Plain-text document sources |
========

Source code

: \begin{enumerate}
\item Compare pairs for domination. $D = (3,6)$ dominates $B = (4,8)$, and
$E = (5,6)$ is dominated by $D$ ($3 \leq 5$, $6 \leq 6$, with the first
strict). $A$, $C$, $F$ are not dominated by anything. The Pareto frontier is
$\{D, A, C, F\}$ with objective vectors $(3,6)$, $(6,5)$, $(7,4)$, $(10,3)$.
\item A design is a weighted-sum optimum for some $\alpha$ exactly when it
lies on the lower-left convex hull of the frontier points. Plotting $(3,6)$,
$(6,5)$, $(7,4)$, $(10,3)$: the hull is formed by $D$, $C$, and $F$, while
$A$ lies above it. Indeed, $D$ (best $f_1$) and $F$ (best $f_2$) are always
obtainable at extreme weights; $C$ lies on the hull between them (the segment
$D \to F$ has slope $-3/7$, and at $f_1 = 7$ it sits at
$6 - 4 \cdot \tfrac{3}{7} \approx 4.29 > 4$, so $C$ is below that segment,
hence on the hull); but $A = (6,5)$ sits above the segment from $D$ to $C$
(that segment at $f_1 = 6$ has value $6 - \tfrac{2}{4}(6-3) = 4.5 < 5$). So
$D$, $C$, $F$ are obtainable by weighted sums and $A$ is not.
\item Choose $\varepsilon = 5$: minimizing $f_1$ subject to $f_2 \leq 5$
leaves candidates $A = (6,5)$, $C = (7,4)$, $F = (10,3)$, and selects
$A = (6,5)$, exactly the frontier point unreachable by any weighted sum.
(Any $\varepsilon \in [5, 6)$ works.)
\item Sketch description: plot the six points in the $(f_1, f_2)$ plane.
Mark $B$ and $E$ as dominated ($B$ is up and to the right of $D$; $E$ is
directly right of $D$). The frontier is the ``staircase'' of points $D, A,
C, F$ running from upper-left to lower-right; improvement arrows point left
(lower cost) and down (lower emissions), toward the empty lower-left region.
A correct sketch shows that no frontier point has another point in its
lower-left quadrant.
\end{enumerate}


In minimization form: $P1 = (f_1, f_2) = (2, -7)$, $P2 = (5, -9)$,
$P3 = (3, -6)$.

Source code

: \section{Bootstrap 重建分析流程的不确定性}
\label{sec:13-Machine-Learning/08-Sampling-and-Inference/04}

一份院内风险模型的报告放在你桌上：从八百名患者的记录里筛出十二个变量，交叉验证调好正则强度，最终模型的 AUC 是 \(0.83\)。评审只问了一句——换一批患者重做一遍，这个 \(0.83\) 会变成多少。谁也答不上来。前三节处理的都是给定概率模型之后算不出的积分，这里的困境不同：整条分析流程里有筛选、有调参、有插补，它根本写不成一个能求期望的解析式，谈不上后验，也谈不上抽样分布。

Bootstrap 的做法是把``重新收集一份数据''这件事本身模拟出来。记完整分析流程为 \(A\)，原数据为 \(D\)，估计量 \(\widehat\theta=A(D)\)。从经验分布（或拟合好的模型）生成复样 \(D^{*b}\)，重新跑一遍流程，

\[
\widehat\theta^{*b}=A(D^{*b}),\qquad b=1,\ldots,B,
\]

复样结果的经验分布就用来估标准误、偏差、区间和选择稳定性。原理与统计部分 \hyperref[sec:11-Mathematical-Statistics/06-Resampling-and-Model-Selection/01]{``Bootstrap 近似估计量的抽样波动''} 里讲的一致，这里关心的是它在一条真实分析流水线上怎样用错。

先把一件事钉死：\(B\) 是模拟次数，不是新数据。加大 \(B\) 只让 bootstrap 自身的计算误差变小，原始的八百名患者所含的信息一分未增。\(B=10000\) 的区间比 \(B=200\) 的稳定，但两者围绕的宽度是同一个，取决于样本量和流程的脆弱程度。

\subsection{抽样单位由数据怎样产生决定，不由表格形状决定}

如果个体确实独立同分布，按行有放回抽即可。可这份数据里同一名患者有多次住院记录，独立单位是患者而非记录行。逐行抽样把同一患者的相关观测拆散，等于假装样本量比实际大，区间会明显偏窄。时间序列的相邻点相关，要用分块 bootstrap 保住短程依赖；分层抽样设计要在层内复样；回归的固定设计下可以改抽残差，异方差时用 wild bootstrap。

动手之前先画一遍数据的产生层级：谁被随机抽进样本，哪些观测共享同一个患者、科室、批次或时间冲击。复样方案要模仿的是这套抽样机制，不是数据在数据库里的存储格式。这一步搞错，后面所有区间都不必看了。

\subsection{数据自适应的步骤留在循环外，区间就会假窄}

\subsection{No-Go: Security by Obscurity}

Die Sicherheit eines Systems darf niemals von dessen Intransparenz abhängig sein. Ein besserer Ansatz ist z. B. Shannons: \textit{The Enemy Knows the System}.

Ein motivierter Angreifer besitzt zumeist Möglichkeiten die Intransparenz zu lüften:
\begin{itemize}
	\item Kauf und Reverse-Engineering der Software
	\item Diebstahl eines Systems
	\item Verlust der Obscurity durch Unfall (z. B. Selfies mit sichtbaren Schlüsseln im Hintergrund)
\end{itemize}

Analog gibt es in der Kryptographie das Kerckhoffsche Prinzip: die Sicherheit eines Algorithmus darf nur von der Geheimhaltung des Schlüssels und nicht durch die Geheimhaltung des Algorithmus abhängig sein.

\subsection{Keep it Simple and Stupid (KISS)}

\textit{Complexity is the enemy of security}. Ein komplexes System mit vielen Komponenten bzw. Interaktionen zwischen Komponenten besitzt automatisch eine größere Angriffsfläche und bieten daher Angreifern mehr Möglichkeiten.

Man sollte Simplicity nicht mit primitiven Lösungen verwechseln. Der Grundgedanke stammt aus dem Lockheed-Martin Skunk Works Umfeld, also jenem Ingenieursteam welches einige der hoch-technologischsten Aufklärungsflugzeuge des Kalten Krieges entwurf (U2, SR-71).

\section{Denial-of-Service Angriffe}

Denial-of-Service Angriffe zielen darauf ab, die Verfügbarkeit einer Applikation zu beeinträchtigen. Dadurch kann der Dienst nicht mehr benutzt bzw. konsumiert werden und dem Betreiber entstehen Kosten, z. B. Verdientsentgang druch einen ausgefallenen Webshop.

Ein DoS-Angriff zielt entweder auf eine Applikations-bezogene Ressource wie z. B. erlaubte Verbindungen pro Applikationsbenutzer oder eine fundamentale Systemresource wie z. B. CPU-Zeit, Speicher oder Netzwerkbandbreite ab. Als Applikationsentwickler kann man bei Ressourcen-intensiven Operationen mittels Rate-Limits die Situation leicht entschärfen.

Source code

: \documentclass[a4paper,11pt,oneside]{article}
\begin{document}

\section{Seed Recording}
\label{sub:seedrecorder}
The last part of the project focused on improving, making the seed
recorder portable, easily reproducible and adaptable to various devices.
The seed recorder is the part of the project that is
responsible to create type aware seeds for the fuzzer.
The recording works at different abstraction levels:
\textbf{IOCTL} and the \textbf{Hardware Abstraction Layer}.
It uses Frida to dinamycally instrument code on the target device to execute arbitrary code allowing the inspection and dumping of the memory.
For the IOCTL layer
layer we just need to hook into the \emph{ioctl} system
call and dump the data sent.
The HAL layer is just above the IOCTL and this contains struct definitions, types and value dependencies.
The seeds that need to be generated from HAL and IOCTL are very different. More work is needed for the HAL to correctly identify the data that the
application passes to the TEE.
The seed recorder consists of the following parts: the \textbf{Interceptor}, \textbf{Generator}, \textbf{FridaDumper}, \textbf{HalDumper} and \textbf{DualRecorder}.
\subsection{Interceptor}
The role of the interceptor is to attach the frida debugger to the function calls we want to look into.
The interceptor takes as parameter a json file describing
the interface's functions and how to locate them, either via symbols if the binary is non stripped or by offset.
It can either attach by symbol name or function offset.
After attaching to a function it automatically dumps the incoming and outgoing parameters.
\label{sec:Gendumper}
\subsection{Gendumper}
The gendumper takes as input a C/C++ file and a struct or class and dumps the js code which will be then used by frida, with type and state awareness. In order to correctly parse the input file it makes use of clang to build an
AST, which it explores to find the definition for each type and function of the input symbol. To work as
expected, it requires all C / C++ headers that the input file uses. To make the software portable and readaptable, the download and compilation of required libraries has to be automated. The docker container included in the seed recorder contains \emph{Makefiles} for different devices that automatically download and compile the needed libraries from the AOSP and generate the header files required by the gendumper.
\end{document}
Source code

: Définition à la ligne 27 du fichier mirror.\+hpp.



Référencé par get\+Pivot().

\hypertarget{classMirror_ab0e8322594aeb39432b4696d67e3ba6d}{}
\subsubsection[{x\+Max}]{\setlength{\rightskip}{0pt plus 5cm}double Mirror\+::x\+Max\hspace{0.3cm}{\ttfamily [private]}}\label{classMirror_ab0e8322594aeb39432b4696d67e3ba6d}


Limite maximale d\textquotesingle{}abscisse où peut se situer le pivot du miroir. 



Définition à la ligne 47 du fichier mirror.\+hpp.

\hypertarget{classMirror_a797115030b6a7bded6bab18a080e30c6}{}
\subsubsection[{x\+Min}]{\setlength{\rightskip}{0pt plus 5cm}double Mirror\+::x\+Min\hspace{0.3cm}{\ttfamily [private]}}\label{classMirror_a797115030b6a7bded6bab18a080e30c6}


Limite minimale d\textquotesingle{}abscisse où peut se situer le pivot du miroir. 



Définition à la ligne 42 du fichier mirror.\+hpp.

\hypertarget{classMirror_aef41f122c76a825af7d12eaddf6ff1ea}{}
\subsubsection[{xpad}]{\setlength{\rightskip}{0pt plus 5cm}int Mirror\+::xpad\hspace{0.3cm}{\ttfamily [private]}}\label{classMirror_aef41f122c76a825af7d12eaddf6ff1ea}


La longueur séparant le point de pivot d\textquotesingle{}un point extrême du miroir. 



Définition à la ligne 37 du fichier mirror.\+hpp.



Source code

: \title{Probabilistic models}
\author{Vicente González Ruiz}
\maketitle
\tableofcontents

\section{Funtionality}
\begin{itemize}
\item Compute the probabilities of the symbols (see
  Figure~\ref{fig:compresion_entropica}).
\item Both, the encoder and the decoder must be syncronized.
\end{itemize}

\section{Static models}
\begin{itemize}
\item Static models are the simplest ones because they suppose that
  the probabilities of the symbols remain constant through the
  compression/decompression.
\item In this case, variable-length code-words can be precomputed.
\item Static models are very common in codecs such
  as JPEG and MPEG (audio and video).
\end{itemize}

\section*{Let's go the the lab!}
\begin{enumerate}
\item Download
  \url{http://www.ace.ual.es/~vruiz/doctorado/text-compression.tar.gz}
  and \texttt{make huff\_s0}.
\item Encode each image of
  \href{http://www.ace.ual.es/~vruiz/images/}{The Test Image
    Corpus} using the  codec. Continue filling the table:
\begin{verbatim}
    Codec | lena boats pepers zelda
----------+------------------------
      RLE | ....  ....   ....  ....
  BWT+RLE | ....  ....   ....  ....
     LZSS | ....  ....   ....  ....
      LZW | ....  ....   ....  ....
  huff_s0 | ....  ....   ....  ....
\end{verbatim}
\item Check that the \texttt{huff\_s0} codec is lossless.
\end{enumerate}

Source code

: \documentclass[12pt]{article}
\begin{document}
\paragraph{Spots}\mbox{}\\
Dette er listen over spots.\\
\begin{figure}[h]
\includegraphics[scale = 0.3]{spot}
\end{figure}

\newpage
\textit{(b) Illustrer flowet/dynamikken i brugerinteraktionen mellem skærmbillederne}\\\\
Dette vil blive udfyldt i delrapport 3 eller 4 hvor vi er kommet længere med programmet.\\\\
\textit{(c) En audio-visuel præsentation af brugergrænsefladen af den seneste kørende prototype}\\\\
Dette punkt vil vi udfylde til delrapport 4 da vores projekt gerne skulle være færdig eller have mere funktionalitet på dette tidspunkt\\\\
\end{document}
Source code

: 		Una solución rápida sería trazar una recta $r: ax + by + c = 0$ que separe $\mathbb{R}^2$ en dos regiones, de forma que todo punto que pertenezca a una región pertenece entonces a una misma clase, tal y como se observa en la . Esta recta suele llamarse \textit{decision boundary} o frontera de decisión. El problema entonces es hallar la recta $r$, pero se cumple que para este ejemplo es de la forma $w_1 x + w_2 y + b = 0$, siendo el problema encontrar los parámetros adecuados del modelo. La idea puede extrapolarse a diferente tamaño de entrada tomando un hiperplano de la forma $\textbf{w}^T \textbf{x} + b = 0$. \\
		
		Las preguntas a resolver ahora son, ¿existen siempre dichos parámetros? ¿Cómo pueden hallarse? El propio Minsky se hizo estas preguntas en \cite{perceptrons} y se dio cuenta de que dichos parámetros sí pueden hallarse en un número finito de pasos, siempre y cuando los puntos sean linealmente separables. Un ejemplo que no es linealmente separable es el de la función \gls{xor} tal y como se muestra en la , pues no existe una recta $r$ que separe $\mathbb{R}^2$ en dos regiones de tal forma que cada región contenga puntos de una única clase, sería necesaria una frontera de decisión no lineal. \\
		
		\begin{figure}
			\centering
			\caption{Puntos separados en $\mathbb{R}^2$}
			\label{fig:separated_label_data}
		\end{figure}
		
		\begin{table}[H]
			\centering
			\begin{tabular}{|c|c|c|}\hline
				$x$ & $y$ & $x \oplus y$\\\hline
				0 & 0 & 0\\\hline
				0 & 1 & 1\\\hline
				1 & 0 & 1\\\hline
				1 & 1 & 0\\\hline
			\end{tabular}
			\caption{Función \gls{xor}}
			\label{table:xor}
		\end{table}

========

What you are asked to do | Only the lines above from the one with "The last part" up to and including the one with "application passes to the TEE." should be repeated, exactly as written.

Answer to this exercise |
The last part of the project focused on improving, making the seed
recorder portable, easily reproducible and adaptable to various devices.
The seed recorder is the part of the project that is
responsible to create type aware seeds for the fuzzer.
The recording works at different abstraction levels:
\textbf{IOCTL} and the \textbf{Hardware Abstraction Layer}.
It uses Frida to dinamycally instrument code on the target device to execute arbitrary code allowing the inspection and dumping of the memory.
For the IOCTL layer
layer we just need to hook into the \emph{ioctl} system
call and dump the data sent.
The HAL layer is just above the IOCTL and this contains struct definitions, types and value dependencies.
The seeds that need to be generated from HAL and IOCTL are very different. More work is needed for the HAL to correctly identify the data that the
application passes to the TEE.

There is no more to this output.